There seem to be several ways to structure parent poms in a multiproject build and I wondering if anyone had any thoughts on what the advantages / drawbacks are in each way.

The simplest method of having a parent pom would be putting it in the root of a project i.e.

myproject/
  myproject-core/
  myproject-api/
  myproject-app/
  pom.xml

where the pom.xml is both the parent project as well as describes the -core -api and -app modules

The next method is to separate out the parent into its own subdirectory as in

myproject/
  mypoject-parent/
    pom.xml
  myproject-core/
  myproject-api/
  myproject-app/

Where the parent pom still contains the modules but they're relative, e.g. ../myproject-core

Finally, there's the option where the module definition and the parent are separated as in

myproject/
  mypoject-parent/
    pom.xml
  myproject-core/
  myproject-api/
  myproject-app/
  pom.xml

Where the parent pom contains any "shared" configuration (dependencyManagement, properties etc.) and the myproject/pom.xml contains the list of modules.
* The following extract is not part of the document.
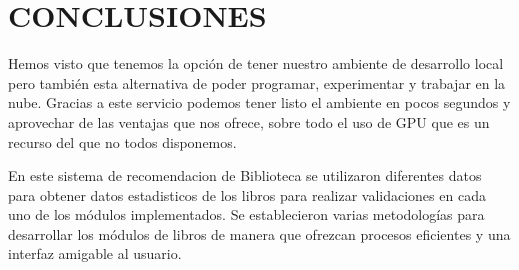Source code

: \section{CONCLUSIONES} 


Hemos visto que tenemos la opción de tener nuestro ambiente de desarrollo local pero también esta alternativa de poder programar, experimentar y trabajar en la nube. Gracias a este servicio podemos tener listo el ambiente en pocos segundos y aprovechar de las ventajas que nos ofrece, sobre todo el uso de GPU que es un recurso del que no todos disponemos. 

En este sistema de recomendacion de Biblioteca se utilizaron diferentes datos para obtener datos estadisticos de los libros para realizar validaciones en cada uno de los módulos implementados. 
Se establecieron varias metodologías para desarrollar los módulos de libros de manera que ofrezcan procesos eficientes y una interfaz amigable al usuario.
The intention is to be scalable to a large scale build so should be scalable to a large number of projects and artifacts.

A few bonus questions:

Where is the best place to define the various shared configuration as in source control, deployment directories, common plugins etc. (I'm assuming the parent but I've often been bitten by this and they've ended up in each project rather than a common one).

How do the maven-release plugin, hudson and nexus deal with how you set up your multi-projects (possibly a giant question, it's more if anyone has been caught out when by how a multi-project build has been set up)?

Edit: Each of the sub projects have their own pom.xml, I've left it out to keep it terse.

Do the modules each have their own pom as well? My project has a parent pom, but the modules each have a pom as well. (perhaps a fourth way to what u describe )
Ah, yeah, I'll edit and update. Each of the submodules has their own pom as well.
Just as an update, I can see an advantage of the second option is that it is easier to manage in Eclipse where the root pom.xml in the first and third example would be difficult to include if the sub modules are separate projects in Eclipse.

P
Pascal Thivent

In my opinion, to answer this question, you need to think in terms of project life cycle and version control. In other words, does the parent pom have its own life cycle i.e. can it be released separately of the other modules or not?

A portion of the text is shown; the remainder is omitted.